The Spectator

Letters | 10 November 2016

Also in Spectator Letters: a word that sums up Shakespeare; Christmas; Bentleys, first names

issue 12 November 2016

A downbeat Brexiteer

Sir: Alexander Chancellor (Long Life, 22 October) wondered why Brexiteers were not more upbeat about their victory. I suspect many, like me, were worried about Remainers trying anything they can to overturn the vote. The news that the judges have ruled that Brexit cannot be triggered without a parliamentary vote shows how sadly right we are to be downbeat.
Marion Gurr
Pury End, Northants



Shakespeare’s ‘nothing’

Sir: Charles Moore comments upon the difficulty of selecting just one word to sum up Shakespeare’s poetry.

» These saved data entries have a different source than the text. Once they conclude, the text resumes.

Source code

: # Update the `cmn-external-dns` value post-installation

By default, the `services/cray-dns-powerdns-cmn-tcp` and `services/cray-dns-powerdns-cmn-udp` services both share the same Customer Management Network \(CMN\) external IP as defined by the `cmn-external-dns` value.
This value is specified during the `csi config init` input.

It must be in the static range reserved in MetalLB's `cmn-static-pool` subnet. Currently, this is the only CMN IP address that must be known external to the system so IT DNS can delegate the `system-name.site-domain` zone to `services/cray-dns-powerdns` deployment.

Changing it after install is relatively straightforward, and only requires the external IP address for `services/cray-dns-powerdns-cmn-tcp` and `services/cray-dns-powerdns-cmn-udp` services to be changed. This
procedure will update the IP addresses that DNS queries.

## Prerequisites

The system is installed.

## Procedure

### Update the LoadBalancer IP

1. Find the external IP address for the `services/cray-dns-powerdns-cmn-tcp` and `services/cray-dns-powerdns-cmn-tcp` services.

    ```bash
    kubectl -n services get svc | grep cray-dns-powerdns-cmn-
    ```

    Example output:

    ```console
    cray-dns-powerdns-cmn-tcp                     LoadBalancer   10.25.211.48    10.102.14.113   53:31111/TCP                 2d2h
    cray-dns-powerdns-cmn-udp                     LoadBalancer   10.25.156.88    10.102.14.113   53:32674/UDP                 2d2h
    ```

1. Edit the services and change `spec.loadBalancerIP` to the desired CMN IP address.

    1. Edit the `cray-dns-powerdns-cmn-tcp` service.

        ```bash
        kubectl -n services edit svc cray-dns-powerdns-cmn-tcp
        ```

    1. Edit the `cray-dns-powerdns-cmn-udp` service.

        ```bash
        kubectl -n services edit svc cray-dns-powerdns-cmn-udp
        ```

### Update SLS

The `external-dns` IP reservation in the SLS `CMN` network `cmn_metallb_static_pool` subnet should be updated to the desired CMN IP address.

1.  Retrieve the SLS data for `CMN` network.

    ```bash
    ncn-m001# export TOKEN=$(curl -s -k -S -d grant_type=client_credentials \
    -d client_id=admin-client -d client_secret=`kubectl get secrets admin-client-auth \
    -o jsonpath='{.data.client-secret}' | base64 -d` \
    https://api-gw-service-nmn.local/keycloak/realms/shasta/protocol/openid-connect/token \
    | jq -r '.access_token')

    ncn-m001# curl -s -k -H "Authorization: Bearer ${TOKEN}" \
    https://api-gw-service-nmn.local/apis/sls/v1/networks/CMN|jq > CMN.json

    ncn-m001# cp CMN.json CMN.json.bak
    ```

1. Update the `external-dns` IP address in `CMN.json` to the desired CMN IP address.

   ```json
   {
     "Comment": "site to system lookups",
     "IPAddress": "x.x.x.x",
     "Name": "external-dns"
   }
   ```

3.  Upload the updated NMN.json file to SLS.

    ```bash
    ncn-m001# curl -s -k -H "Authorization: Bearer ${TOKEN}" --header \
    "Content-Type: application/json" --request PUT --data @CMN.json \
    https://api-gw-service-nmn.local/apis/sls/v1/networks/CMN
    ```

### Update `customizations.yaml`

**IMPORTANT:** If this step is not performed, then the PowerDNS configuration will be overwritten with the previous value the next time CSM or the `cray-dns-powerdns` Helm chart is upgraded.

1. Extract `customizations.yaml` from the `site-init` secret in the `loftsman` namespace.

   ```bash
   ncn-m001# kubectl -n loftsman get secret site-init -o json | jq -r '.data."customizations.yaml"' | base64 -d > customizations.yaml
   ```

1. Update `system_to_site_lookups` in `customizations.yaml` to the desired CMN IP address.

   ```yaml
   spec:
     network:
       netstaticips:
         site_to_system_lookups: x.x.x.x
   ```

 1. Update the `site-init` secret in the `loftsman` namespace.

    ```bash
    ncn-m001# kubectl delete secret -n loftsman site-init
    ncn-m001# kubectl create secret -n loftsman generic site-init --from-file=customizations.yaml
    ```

Like Cordelia, I would suggest ‘nothing’. The word occurs 654 times in his works, with greater frequency in the great plays, and provides the hinge upon which perhaps his greatest, King Lear, turns: ‘“Nothing, my lord.” “Nothing?” “Nothing.” “Nothing can come of nothing. Speak again.”’ Shakespeare plays with it, loving its range of meanings, from innuendo to existential despair, to growing spiritual greatness in the embrace of ‘nothing’. It suggests the unencompassable quality of Shakespeare’s thought, as well as his worldly humour and the importance of the numinous in his plays.